We gave it to a friend who was slightly down on his luck. It lasted a further ten years with only minor work.
Our worst:
I took the engine out of my triumph 1500 (like a dolomite, but front wheel drive) and trusted a local garage to rebuild it. Not only did it cost way more than the estimate, the big ends were knocking again within 500 miles. Off to the scrapyard.
The next time one of my bangers needed a new engine, I bought an identical model car (but rusty, with a few months of MOT) and ran around in it for a month or so, before doing the engine transplant.
I think part of a success recipe (though not nearly as important as "be lucky") might be knowing when to bodge..or not to bother.
Long time ago I was part of a 3-flatmate "syndicate" that bought a Triumph 1300 (like the above, but 200cc less) at auction, for 2 of us to learn to drive on.
It lost engine oil, and it also leaked oil from the differential breather hole. I deduced that there was a crack in the sump bottom, which was also the top of the diff housing. These things were basically a RWD design except the drivetrain was bent back on itself under the engine.
Faced with this problem today I'd epoxy up the breather hole, maybe putting a breather pipe in with an outlet above the sump level, and leave it at that. The final drive was supposed to get hypoid 90 but I doubt SAE 20W50 would kill it very quickly.

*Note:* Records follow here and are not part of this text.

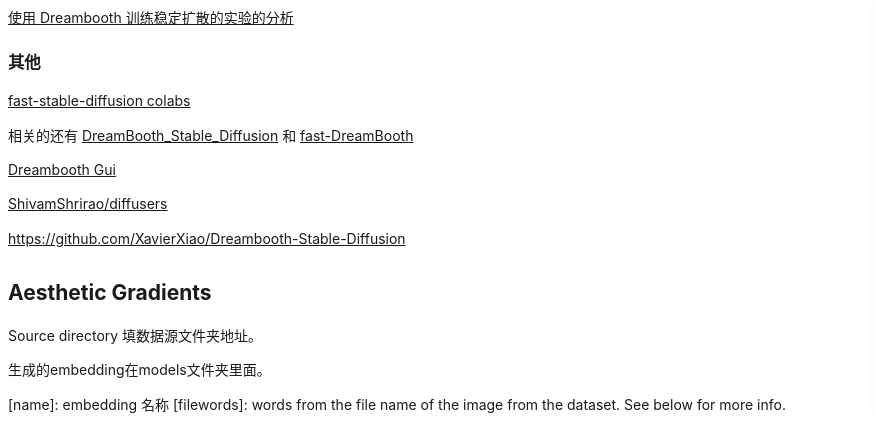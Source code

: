 [使用 Dreambooth 训练稳定扩散的实验的分析](https://wandb.ai/psuraj/dreambooth/reports/Dreambooth-training-analysis--VmlldzoyNzk0NDc3)

### 其他 

[fast-stable-diffusion colabs](https://github.com/TheLastBen/fast-stable-diffusion)

相关的还有 [DreamBooth_Stable_Diffusion](https://colab.research.google.com/github/ShivamShrirao/diffusers/blob/main/examples/dreambooth/DreamBooth_Stable_Diffusion.ipynb#scrollTo=K6xoHWSsbcS3) 和 
[fast-DreamBooth](https://colab.research.google.com/github/TheLastBen/fast-stable-diffusion/blob/main/fast-DreamBooth.ipynb)


[Dreambooth Gui](https://github.com/AUTOMATIC1111/stable-diffusion-webui/discussions/2927)

[ShivamShrirao/diffusers](https://github.com/ShivamShrirao/diffusers/tree/main/examples/dreambooth)



https://github.com/XavierXiao/Dreambooth-Stable-Diffusion

##  Aesthetic Gradients


Source directory 填数据源文件夹地址。

生成的embedding在models文件夹里面。


[^7]:[风格模型训练](https://www.bilibili.com/video/BV1ae4y1S7v9/)

[^8]:[迭代草图](https://github.com/AUTOMATIC1111/stable-diffusion-webui/discussions/2473)

[^9]:[交替单词](https://github.com/AUTOMATIC1111/stable-diffusion-webui/pull/1733)

[^10]:[角色与画风tag训练十问](https://www.bilibili.com/video/BV1xt4y1F7Y2/)

[^11]:[WebUI即将引入重磅更新，大幅提升图像品质](https://www.bilibili.com/read/cv19102552)

[^12]:[超网络训练](https://github.com/AUTOMATIC1111/stable-diffusion-webui/discussions/2284)

[^13]:[超网络训练指南](https://rentry.org/hypernetwork4dumdums)


[^14]:[dreambooth-小鬼峰](https://www.bilibili.com/read/cv18935031?from=search)

[^15]:[dreambooth-论文](https://arxiv.org/abs/2208.12242)

[^16]:[Hypernetwork画风训练经验分享](https://shiina-h.notion.site/shiina-h/Hypernetwork-1fc0b60645284c5e96bb41b583a4e86f)

[^16]:[Installing Stable Diffusion & Dreambooth for Windows](https://pastebin.com/xcFpp9Mr)



[name]:  embedding 名称
[filewords]: words from the file name of the image from the dataset. See below for more info.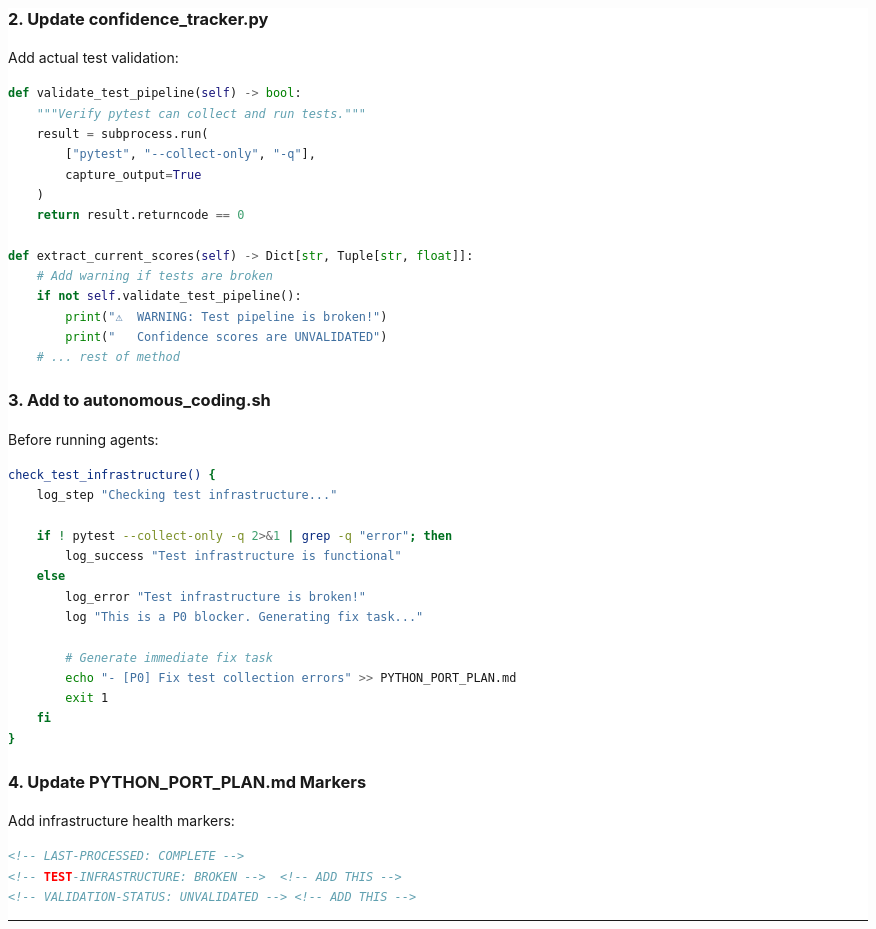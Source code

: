 ### **2. Update confidence_tracker.py**

Add actual test validation:

```python
def validate_test_pipeline(self) -> bool:
    """Verify pytest can collect and run tests."""
    result = subprocess.run(
        ["pytest", "--collect-only", "-q"],
        capture_output=True
    )
    return result.returncode == 0

def extract_current_scores(self) -> Dict[str, Tuple[str, float]]:
    # Add warning if tests are broken
    if not self.validate_test_pipeline():
        print("⚠️  WARNING: Test pipeline is broken!")
        print("   Confidence scores are UNVALIDATED")
    # ... rest of method
```

### **3. Add to autonomous_coding.sh**

Before running agents:

```bash
check_test_infrastructure() {
    log_step "Checking test infrastructure..."

    if ! pytest --collect-only -q 2>&1 | grep -q "error"; then
        log_success "Test infrastructure is functional"
    else
        log_error "Test infrastructure is broken!"
        log "This is a P0 blocker. Generating fix task..."

        # Generate immediate fix task
        echo "- [P0] Fix test collection errors" >> PYTHON_PORT_PLAN.md
        exit 1
    fi
}
```

### **4. Update PYTHON_PORT_PLAN.md Markers**

Add infrastructure health markers:

```markdown
<!-- LAST-PROCESSED: COMPLETE -->
<!-- TEST-INFRASTRUCTURE: BROKEN -->  <!-- ADD THIS -->
<!-- VALIDATION-STATUS: UNVALIDATED --> <!-- ADD THIS -->
```

---
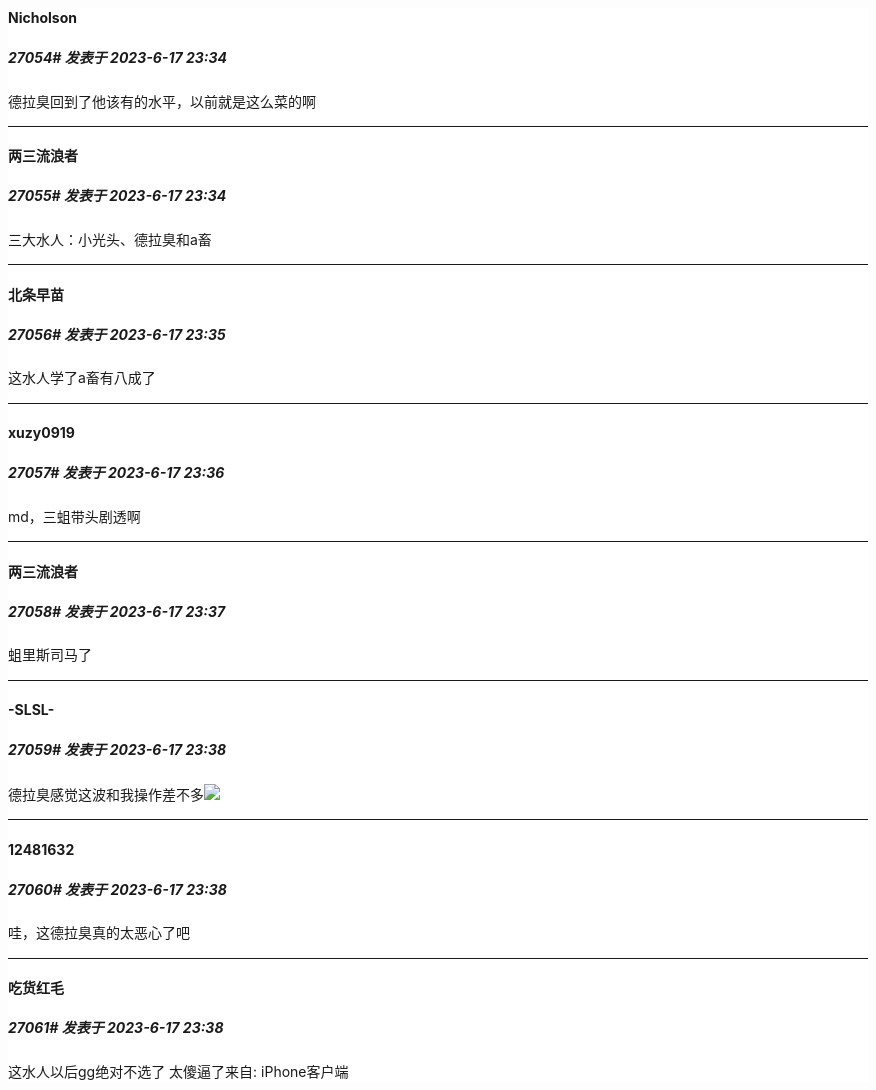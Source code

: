 ####  Nicholson  
##### 27054#       发表于 2023-6-17 23:34

德拉臭回到了他该有的水平，以前就是这么菜的啊

*****

####  两三流浪者  
##### 27055#       发表于 2023-6-17 23:34

三大水人：小光头、德拉臭和a畜

*****

####  北条早苗  
##### 27056#       发表于 2023-6-17 23:35

这水人学了a畜有八成了

*****

####  xuzy0919  
##### 27057#       发表于 2023-6-17 23:36

md，三蛆带头剧透啊

*****

####  两三流浪者  
##### 27058#       发表于 2023-6-17 23:37

蛆里斯司马了

*****

####  -SLSL-  
##### 27059#       发表于 2023-6-17 23:38

德拉臭感觉这波和我操作差不多<img src="https://static.saraba1st.com/image/smiley/face2017/067.png" referrerpolicy="no-referrer">

*****

####  12481632  
##### 27060#       发表于 2023-6-17 23:38

哇，这德拉臭真的太恶心了吧


*****

####  吃货红毛  
##### 27061#       发表于 2023-6-17 23:38

这水人以后gg绝对不选了 太傻逼了来自: iPhone客户端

What we actually did was pull another gearbox from a scrap 1300 (getting gazumped on price once we got it out), remove the engine and gearbox (a heavy combo with a cast iron block) to our 3rd floor flat, dismantle both gearboxes, re-assemble one drivetrain in the un-cracked case from the "best" gears of both (this was of course a mistake, since wear will be accelerated in such a mixed set) and put it back in the car.
It worked , which in retrospect I still find astonishing, but it was all insanely difficult for a first foray into car mechanics, and probably completely unnecessary.
I can't remember if we received counsels of perfection, or did it to ourselves, but the experience taught me that, if a jobs worth doing, that doesn't mean its worth doing any better than needed.